Era stato l’autore di opere quali “L’uomo delinquente” (1876), o “La donna delinquente, la prostituta e la donna normale“ (1893), nelle quali aveva elaborato la tesi secondo la quale le fattezze fisiche delle persone incidessero sulla loro naturale predisposizione a delinquere.
Negli anni dell’Università, mi divertivo con gli amici a sfogliare una vecchia edizione de “L’uomo delinquente”, e soprattutto a scorrere le carrellate di fotografie di persone corredate da assurde didascalie. Ricordo perfettamente la foto de “L’Idiota“, un ragazzo di non bell’aspetto che il Lombroso aveva frettolosamente etichettato in tal modo, oppure la morbosissima digressione sui tatuaggi delle prostitute, compresi alcuni effettivamente esilaranti.
Ma d’altronde il prof. Lombroso era fatto così: uno di quelli che senza giri di parole definiva lo scrittore russo Lev Tolstoj “di aspetto cretinoso” (altro che petaloso..), o che riteneva – scientificamente – che il male dell’Italia fosse il Meridione.
Eppure quelle teorie che mi sembravano, e mi sembrano, così inconcepibili, all’epoca ebbero anche – purtroppo – il loro successo.

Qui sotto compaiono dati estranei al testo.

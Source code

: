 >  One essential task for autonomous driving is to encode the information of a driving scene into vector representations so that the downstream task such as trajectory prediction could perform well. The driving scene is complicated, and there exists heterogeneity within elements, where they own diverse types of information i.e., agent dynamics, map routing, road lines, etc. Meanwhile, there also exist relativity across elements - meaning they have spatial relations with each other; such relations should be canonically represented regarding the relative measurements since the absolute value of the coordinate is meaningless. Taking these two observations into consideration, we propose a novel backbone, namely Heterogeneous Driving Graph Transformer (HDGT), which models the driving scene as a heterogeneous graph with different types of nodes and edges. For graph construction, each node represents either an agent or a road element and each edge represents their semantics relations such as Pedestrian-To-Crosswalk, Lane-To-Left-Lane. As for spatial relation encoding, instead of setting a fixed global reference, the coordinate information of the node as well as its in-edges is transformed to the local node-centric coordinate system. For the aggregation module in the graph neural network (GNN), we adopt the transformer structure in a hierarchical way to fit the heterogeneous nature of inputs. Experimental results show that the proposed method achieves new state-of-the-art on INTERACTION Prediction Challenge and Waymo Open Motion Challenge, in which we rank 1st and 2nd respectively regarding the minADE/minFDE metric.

Ed è proprio a tale successo che si riferisce l’avvocato Majno che aveva scritto l’elogio funebre oggetto della “Massima dal Passato” di questa settimana e riportato qui di seguito. Majno decanta l’opera di Lombroso e lo paragona addirittura a Galilei e Beccaria, e addirittura riconosce in Lombroso “un tipo ideale di gentilezza e di bontà“.
Fortunatamente, nonostante l’auspicio dell’avv. Majno e fatta salva l’oscura parentesi del ventennio durante il quale il pensiero di Lombroso furono alla base del manifesto sulla difesa della razza, le teorie dell’illustre criminologo furono presto accantonate.
Un dubbio mi resta, guardando la sua foto mi accorgo che aveva effettivamente proprio le fattezze e la fisionomia del maniaco disturbato. E penso che in fondo, forse anche lui aveva ragione.